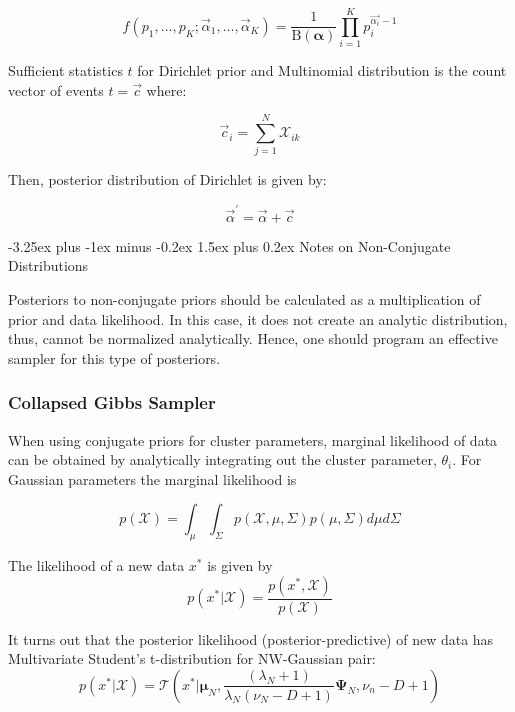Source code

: \documentclass[12pt, a4paper]{article}
\makeatletter
\renewcommand{\paragraph}{\@startsection{paragraph}{4}{0ex}%
    {-3.25ex plus -1ex minus -0.2ex}%
    {1.5ex plus 0.2ex}%
    {\normalfont\normalsize\bfseries}}
\makeatother
\begin{document}
\begin{equation}
f(p_{1},\ldots ,p_{K};\vec{\alpha}_{1},\ldots ,\vec{\alpha}_{K})=\frac {1}{\mathrm {B} ({\boldsymbol {\alpha }})} \prod _{i=1}^{K}p_{i}^{\vec{\alpha_{i}}-1}
\end{equation}

Sufficient statistics $t$ for Dirichlet prior and Multinomial distribution is the count vector of events $t=\vec{c}$ where:

$$\vec{c}_i = \sum_{j=1}^N{\mathcal{X}_{ik}}$$

Then, posterior distribution of Dirichlet is given by:

$$\vec{\alpha}^\prime  = \vec{\alpha}+ \vec{c}$$

\paragraph{Notes on Non-Conjugate Distributions}

Posteriors to non-conjugate priors should be calculated as a multiplication of prior and data likelihood. In this case, it does not create an analytic distribution, thus, cannot be normalized analytically. Hence, one should program an effective sampler for this type of posteriors. 



\subsubsection{Collapsed Gibbs Sampler}

When using conjugate priors for cluster parameters, marginal likelihood
of data can be obtained by analytically integrating out the cluster
parameter, \(\theta_i\). For Gaussian parameters the marginal
likelihood is

\begin{equation*}
p(\mathcal{X}) = \int_\mu\int_\Sigma p(\mathcal{X},\mu,\Sigma)p(\mu,\Sigma)d\mu d\Sigma
\end{equation*}

The likelihood of a new data \(x^*\) is given by
\begin{equation*}
p(x^* | \mathcal{X}) = \frac{p(x^*,\mathcal{X})}{p(\mathcal{X})}
\end{equation*}

It turns out that the posterior likelihood (posterior-predictive) of new data has Multivariate Student's t-distribution \cite{kamper2013gibbs} for NW-Gaussian pair:
\begin{equation*}
    p(x^*|\mathcal{X}) = \mathcal{T}(x^*|\boldsymbol \mu_N,\frac{(\lambda_N+1)}{\lambda_N(\nu_N-D+1)} \boldsymbol\Psi_N,\nu_n-D+1)
\end{equation*}
\end{document}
+--
# INSTRUCTIONS FOR THE TASK
The answer is the entries above, given again exactly, with no pictures among them.

# TASK OUTPUT
Source code

: \documentclass[12pt, a4paper]{article}
\makeatletter
\renewcommand{\paragraph}{\@startsection{paragraph}{4}{0ex}%
    {-3.25ex plus -1ex minus -0.2ex}%
    {1.5ex plus 0.2ex}%
    {\normalfont\normalsize\bfseries}}
\makeatother
\begin{document}
\begin{equation}
f(p_{1},\ldots ,p_{K};\vec{\alpha}_{1},\ldots ,\vec{\alpha}_{K})=\frac {1}{\mathrm {B} ({\boldsymbol {\alpha }})} \prod _{i=1}^{K}p_{i}^{\vec{\alpha_{i}}-1}
\end{equation}

Sufficient statistics $t$ for Dirichlet prior and Multinomial distribution is the count vector of events $t=\vec{c}$ where:

$$\vec{c}_i = \sum_{j=1}^N{\mathcal{X}_{ik}}$$

Then, posterior distribution of Dirichlet is given by:

$$\vec{\alpha}^\prime  = \vec{\alpha}+ \vec{c}$$

\paragraph{Notes on Non-Conjugate Distributions}

Posteriors to non-conjugate priors should be calculated as a multiplication of prior and data likelihood. In this case, it does not create an analytic distribution, thus, cannot be normalized analytically. Hence, one should program an effective sampler for this type of posteriors. 



\subsubsection{Collapsed Gibbs Sampler}

When using conjugate priors for cluster parameters, marginal likelihood
of data can be obtained by analytically integrating out the cluster
parameter, \(\theta_i\). For Gaussian parameters the marginal
likelihood is

\begin{equation*}
p(\mathcal{X}) = \int_\mu\int_\Sigma p(\mathcal{X},\mu,\Sigma)p(\mu,\Sigma)d\mu d\Sigma
\end{equation*}

The likelihood of a new data \(x^*\) is given by
\begin{equation*}
p(x^* | \mathcal{X}) = \frac{p(x^*,\mathcal{X})}{p(\mathcal{X})}
\end{equation*}

It turns out that the posterior likelihood (posterior-predictive) of new data has Multivariate Student's t-distribution \cite{kamper2013gibbs} for NW-Gaussian pair:
\begin{equation*}
    p(x^*|\mathcal{X}) = \mathcal{T}(x^*|\boldsymbol \mu_N,\frac{(\lambda_N+1)}{\lambda_N(\nu_N-D+1)} \boldsymbol\Psi_N,\nu_n-D+1)
\end{equation*}
\end{document}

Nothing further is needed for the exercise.